His poise and balance was so impressive during a fourth-level test last year that a show spectator approached Seamonds and asked to sit with her to watch the performance.
“This spectator told me she had noticed Rio was a Thoroughbred and asked if she could watch with me. She later said she didn’t think what he’d accomplished was even possible for a Thoroughbred,” Seamonds says. “That comment meant so much to me. It just validated everything I feel about this horse. Even if he never sets foot in the show ring again, he has done so much good by showing other people how great Thoroughbreds can be at Dressage.”
She adds, “Rio absolutely belongs in Warmblood company.”

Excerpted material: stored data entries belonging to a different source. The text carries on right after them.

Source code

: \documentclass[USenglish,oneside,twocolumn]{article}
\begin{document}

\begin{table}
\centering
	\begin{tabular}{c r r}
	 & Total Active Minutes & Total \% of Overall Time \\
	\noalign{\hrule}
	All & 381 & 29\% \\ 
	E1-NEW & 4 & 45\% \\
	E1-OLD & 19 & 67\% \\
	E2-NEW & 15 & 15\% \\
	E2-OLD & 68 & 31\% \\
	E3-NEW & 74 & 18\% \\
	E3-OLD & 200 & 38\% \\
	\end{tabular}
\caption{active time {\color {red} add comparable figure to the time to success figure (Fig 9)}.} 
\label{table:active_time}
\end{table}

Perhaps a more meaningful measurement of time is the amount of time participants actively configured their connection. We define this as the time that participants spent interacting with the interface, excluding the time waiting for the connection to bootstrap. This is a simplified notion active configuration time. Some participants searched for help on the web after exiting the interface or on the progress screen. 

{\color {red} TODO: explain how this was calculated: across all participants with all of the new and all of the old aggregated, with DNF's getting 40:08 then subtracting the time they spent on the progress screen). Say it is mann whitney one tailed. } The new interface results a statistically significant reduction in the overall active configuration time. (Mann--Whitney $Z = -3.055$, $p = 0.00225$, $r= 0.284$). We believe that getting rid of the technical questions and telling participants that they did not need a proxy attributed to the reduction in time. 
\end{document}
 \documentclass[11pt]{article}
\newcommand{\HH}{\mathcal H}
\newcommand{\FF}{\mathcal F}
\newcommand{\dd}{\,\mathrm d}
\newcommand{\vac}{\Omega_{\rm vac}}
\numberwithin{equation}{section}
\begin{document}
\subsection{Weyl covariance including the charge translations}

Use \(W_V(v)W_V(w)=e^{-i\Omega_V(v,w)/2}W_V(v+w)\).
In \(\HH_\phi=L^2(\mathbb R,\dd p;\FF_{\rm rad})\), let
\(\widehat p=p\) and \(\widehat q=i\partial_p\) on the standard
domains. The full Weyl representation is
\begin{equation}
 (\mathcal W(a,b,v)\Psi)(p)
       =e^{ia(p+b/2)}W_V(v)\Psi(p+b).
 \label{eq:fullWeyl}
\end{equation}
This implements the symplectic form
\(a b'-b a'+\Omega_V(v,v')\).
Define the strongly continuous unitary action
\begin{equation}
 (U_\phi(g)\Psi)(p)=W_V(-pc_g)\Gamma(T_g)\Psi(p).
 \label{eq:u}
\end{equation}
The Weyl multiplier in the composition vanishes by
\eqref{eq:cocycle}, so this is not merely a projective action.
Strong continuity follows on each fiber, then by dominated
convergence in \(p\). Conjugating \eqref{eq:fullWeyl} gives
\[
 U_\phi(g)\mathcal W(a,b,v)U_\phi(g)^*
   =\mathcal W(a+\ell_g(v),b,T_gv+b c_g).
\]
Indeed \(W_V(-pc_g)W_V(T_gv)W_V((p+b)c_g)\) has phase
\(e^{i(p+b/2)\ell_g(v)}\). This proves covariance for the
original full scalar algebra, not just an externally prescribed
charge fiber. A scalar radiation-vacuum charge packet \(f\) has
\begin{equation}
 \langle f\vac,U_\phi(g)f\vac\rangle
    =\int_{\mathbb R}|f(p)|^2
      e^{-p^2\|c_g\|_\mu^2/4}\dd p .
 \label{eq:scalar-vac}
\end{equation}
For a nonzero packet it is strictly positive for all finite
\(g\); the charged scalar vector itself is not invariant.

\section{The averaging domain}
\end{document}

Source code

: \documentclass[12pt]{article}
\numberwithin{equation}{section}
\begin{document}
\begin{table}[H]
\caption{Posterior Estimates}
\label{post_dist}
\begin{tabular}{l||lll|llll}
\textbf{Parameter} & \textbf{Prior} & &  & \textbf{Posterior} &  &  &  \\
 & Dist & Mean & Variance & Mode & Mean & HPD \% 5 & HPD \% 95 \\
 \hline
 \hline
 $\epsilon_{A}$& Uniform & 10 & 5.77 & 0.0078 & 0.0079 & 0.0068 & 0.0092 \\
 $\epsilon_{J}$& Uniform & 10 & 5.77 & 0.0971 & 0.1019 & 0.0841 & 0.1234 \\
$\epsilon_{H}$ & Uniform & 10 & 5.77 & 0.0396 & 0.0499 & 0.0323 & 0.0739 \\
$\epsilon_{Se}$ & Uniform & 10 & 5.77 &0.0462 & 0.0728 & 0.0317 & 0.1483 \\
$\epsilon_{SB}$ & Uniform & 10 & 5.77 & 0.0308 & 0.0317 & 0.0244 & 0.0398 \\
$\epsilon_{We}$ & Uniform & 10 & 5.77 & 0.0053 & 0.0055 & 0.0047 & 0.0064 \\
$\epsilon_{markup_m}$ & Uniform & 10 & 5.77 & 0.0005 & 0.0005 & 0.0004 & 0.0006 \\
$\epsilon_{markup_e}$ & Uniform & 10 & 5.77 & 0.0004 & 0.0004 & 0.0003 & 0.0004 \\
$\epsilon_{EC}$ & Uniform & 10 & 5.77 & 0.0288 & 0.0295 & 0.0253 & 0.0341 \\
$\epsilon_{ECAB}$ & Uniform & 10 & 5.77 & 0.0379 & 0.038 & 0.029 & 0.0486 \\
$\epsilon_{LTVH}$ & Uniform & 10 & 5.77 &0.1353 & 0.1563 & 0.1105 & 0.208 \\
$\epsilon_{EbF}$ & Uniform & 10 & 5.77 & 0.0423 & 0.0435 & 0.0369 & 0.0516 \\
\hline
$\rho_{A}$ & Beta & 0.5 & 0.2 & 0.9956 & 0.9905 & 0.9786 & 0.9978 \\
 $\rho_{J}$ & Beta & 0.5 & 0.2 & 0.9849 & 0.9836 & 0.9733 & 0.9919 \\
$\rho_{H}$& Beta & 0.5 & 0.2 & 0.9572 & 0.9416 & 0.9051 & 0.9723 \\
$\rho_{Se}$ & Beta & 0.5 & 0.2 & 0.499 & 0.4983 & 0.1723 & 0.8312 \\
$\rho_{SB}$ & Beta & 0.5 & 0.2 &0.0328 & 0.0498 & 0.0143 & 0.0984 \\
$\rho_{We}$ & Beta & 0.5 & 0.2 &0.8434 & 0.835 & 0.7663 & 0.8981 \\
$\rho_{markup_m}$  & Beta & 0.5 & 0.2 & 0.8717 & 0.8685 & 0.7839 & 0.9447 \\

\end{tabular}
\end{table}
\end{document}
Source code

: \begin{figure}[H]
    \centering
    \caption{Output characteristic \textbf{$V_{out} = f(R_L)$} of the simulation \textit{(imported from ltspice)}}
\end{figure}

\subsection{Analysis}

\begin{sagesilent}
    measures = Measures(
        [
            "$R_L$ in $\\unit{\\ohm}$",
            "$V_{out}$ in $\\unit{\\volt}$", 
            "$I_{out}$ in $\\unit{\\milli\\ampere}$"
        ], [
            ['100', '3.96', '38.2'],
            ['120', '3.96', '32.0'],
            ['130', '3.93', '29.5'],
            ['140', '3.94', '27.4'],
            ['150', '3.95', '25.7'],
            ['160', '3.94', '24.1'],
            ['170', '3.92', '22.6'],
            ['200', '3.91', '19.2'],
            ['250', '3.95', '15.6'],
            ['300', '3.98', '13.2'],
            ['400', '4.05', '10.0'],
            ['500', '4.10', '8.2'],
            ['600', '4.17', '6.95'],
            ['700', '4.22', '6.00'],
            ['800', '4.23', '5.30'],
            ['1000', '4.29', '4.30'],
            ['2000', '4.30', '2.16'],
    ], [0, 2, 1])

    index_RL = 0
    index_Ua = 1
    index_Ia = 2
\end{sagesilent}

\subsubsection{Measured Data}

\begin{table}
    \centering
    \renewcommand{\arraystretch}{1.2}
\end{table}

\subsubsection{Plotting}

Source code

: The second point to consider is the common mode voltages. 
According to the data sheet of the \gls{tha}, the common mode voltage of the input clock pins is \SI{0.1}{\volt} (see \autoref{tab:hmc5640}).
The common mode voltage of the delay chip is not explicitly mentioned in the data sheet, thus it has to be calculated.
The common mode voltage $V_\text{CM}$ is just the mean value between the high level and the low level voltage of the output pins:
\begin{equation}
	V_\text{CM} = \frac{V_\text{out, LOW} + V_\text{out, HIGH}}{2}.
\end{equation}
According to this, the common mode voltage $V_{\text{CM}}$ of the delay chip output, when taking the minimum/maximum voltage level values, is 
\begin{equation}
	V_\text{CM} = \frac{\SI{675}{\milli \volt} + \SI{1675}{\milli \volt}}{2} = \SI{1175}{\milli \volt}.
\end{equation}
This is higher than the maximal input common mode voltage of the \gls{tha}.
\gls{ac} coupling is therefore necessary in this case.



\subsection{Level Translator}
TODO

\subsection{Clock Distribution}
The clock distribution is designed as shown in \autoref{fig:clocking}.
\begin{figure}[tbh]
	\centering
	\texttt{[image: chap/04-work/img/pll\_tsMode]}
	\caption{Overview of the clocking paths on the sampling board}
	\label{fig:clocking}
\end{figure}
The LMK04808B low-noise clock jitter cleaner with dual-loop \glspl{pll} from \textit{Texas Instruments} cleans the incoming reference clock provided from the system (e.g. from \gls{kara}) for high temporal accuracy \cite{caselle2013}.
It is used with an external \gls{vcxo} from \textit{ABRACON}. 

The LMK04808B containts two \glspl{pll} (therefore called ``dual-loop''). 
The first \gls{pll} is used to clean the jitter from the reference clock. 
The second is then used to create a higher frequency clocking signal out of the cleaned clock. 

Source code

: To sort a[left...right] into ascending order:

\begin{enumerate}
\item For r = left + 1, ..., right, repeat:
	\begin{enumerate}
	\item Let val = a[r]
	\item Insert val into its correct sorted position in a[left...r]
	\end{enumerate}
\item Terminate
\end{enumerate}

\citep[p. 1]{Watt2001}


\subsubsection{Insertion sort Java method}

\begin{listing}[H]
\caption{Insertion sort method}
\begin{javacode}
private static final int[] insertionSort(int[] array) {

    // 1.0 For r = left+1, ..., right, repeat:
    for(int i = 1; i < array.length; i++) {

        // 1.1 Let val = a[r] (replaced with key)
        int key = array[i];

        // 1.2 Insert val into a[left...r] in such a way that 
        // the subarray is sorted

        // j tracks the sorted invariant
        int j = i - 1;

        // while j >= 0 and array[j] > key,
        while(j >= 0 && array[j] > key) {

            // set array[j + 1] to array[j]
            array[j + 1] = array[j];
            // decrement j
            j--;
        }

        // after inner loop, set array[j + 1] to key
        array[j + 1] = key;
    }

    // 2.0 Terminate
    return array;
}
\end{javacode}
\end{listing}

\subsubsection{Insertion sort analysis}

Following his successful debut at Prix St. Georges, Seamonds plans to enter him in another show at the same level in August. And as he trains, Seamonds has doubled down on her commitment to OTTBs.
On June 21, she purchased OTTB Smokey’s Honor after seeing his ad on the Retired Racehorse Project’s Trainer Listing. Smokey came through Parx Racing’s Turning for Home program, and was under the care and training of Jessi Werner and Phoenix Equine Services at the time. Seamonds decided immediately that the OTTB’s big, elastic gait was ideal for her next Dressage horse.
Both OTTBs are ambassadors for the breed in an arena where very few competitors started off as racehorses.
“Warmbloods have been purposely bred for a long time. There are dressage lines and jumping lines. But what I hope Rio and Smokey show is that you can train the same movement into a Thoroughbred,” she says. “It may come more naturally to the Warmbloods, but Thoroughbreds are also really capable of amazing things in the dressage ring.”